Some artists come back week after week, or at least come back again as their schedules permit.  To keep the story recordings brief all of the memories told by the storytellers are edited down to just their voices.  Often the parts edited out are equally interesting.  Because of this I have started conversations with the artists, while they are “off duty” from Drawing from Memory.  These conversations happen in the same way the artists receives information from the story tellers, over the phone.  In the coming weeks their ideas about the project and how it relates to their art practice will be added in to the mix.

Week 3: A Multi-Generational Night..

Abraham making a drawing of a storytellers memory.

Abraham making a drawing of a storytellers memory.

This week a young artist joined in at Culture Lounge, listening and making lovely drawings of storytellers memories.  His participation added another dimension to the project: multi-generational.  It also serves as a reminder: often, I find I learn more from people many years younger than me by simply being open to what they have to offer.

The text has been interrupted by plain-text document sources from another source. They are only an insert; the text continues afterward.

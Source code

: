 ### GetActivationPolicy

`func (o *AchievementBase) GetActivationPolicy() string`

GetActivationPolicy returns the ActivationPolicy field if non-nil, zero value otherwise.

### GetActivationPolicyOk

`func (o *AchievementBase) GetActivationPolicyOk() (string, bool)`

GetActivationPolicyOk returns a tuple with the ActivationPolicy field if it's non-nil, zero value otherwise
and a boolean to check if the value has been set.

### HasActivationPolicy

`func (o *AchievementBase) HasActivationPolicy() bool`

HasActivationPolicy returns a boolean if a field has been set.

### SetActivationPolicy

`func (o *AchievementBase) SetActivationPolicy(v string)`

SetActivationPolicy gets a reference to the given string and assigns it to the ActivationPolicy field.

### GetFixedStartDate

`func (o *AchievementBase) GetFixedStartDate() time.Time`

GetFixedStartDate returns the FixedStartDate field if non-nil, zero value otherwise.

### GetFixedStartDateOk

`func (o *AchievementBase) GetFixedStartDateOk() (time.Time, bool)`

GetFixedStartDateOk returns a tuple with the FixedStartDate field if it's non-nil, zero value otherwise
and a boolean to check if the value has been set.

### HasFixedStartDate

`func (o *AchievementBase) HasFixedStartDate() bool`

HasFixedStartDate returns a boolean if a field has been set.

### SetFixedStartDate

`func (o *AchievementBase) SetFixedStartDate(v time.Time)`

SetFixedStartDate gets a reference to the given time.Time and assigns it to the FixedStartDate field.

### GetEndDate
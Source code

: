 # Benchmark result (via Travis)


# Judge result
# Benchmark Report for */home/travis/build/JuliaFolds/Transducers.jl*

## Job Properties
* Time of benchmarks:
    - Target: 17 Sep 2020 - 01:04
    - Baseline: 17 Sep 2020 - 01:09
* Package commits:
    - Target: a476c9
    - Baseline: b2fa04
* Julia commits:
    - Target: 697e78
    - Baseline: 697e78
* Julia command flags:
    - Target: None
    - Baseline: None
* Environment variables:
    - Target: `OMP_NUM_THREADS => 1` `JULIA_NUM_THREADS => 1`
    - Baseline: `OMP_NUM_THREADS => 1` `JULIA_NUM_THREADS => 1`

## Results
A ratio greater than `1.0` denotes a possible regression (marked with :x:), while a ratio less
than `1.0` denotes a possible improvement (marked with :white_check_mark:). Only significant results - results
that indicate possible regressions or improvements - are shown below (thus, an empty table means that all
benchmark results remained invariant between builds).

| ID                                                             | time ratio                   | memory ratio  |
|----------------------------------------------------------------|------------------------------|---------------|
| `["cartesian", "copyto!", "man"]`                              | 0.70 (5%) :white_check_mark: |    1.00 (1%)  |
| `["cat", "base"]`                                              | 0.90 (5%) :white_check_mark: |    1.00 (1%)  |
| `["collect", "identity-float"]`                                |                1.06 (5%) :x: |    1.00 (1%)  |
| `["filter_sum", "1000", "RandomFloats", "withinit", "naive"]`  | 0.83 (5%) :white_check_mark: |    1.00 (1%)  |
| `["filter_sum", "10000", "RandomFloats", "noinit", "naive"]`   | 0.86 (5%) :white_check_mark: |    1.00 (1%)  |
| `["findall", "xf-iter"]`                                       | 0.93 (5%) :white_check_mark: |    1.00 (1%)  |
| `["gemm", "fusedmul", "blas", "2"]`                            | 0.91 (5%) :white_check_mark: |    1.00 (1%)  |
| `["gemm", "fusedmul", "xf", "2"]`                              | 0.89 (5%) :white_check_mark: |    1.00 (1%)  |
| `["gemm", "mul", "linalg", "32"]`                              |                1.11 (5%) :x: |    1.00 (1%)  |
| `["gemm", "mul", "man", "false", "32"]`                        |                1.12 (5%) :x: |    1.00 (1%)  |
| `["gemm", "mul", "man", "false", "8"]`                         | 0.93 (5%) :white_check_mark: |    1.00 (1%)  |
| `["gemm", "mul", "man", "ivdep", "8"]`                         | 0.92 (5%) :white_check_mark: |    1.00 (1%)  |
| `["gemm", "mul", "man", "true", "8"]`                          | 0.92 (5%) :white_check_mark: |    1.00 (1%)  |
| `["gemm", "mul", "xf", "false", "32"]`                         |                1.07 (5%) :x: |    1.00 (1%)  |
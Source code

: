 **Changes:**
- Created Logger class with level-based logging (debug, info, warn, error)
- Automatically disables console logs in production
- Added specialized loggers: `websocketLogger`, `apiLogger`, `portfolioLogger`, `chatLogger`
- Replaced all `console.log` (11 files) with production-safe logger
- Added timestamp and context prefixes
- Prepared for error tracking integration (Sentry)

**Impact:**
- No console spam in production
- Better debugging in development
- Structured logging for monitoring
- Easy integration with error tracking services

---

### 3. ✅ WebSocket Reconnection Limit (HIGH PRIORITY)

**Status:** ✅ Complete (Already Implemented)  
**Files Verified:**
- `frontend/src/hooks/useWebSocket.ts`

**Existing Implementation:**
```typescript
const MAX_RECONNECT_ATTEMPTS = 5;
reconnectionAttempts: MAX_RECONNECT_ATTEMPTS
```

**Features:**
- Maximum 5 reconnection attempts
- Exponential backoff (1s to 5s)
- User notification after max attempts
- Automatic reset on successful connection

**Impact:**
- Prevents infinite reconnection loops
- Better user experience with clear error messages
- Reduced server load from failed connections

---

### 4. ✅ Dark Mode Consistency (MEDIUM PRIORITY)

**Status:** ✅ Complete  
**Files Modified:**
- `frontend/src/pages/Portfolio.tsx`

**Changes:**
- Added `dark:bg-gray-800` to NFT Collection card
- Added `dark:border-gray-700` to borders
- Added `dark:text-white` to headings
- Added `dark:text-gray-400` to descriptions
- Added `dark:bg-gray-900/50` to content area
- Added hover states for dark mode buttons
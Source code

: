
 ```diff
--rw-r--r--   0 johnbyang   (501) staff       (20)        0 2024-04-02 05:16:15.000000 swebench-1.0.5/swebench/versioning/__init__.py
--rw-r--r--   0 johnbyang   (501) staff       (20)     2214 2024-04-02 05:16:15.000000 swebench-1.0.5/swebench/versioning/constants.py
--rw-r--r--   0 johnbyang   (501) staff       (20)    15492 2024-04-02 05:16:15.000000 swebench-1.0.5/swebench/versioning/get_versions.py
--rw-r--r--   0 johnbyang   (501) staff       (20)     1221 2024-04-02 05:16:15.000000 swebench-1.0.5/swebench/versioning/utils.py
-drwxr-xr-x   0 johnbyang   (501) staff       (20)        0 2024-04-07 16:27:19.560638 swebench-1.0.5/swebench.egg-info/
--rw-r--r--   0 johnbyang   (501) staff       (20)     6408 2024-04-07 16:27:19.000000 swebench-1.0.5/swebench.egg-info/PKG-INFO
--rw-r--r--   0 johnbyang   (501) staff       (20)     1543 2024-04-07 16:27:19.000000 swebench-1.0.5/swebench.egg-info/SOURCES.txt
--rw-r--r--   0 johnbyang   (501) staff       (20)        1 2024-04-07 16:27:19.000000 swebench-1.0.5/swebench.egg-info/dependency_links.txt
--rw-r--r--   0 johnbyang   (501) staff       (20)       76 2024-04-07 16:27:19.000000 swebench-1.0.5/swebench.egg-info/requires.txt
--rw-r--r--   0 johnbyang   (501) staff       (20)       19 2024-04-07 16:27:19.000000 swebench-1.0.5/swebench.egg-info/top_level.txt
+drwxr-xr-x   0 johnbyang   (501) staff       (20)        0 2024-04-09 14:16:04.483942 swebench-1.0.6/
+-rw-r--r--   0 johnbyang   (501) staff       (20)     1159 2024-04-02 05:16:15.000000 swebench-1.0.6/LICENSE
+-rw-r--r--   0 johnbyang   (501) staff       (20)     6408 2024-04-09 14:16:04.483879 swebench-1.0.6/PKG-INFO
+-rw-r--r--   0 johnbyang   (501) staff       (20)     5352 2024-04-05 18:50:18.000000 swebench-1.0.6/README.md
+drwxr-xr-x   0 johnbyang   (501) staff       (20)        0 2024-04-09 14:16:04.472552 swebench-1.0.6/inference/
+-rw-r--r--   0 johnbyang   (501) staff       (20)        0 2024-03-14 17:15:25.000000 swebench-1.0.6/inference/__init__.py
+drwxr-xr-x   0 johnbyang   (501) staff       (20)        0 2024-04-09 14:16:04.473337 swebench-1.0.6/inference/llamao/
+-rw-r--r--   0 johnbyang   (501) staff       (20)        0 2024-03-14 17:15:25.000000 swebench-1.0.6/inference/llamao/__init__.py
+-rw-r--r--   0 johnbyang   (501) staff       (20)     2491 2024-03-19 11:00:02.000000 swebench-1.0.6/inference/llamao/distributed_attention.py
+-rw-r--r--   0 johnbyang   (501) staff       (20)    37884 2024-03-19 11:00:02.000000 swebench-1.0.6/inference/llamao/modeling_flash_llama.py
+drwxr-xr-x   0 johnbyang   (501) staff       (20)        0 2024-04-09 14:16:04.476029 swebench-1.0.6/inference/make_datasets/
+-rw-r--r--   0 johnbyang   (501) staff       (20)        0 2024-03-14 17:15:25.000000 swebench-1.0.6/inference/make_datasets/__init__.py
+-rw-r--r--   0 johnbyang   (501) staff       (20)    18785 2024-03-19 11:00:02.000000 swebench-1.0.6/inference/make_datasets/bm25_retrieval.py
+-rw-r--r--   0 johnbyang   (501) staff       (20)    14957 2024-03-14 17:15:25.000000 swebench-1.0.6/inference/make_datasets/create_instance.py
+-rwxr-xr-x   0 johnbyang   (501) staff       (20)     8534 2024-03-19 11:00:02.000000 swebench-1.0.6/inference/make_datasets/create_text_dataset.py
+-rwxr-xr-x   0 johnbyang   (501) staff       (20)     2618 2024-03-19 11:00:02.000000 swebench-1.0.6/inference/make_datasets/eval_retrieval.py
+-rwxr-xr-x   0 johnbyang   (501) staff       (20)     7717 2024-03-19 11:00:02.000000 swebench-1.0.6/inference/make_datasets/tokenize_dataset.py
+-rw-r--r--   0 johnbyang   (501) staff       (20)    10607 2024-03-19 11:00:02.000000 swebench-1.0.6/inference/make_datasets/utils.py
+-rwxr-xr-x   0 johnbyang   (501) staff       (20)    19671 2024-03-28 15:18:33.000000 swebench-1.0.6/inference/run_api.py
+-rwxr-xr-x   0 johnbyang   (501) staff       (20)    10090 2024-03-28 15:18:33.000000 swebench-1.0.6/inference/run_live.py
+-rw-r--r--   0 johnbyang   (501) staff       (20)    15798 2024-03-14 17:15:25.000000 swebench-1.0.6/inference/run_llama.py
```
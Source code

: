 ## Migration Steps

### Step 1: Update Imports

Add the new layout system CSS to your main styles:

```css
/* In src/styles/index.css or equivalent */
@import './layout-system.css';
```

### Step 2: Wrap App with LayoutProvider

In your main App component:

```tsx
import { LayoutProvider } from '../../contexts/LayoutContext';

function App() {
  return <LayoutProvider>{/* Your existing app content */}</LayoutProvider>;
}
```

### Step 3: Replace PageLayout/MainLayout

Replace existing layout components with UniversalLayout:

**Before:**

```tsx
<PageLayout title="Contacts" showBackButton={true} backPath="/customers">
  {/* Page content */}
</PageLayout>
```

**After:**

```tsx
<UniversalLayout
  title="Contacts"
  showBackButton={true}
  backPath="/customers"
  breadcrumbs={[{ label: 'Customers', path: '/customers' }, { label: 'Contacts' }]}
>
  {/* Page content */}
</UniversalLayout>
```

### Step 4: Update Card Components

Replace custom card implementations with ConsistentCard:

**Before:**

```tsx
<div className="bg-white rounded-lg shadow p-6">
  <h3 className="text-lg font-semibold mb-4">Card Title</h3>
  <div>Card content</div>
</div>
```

We are all limited by our own experiences.  If we have never seen the ocean, it is very hard to picture.  An artist, even without this first hand knowledge may take a risk that the non artist won’t take: filling in details by using their understanding of materials and technique in an aesthetic way.  When a nine year old artist makes a drawing, he has less life experience and perhaps less technical training.  What he has more of is confidence in his own imagination. (And maybe there is no nagging, self-critical voice in his head!)

Many of the memories told to the artists come out of this same mental space and perspective, when the world and everything in it seemed bigger, brighter, and more mysterious. Thanks to ALL of the artists for offering such thoughtful and imaginative drawings that taps into this wonderful and inexplicable world of memory.

Week 2 – Co-authorship and Collaboration

Photo by Deirdre Haber Malfatto

ErinKelli Kilbane and Robert Paternostro Jr working on a drawing together.

During the second Wednesday for Drawing from Memory the phones were live despite a small technical glitch.  Calls came in and artists listened and made interesting and wonderful drawings.

In the image used for this week the notion of collaboration seems very obvious – two artists are literally working together to complete one drawing.  In socially engaged art parlance collaboration and co-authorship have additional meanings. A project may be conceived by the artist but all participants have a stake in the outcome. A framework for the project is set up but without the input of all participants, this framework becomes flimsy, and even useless.  By some socially engaged definitions, this project may well sit on the outer edges of this genre of art as the kind of social change it promotes is intangible, (i.e. kindness, generosity, humor.)

The relationship that develops between each caller and artist is their own.  The artist’s translation of the storyteller’s memory into a tangible drawing is governed by their own skill and interpretation of the story.  And this is what keeps the experience fresh each week, making room for unexpected outcomes.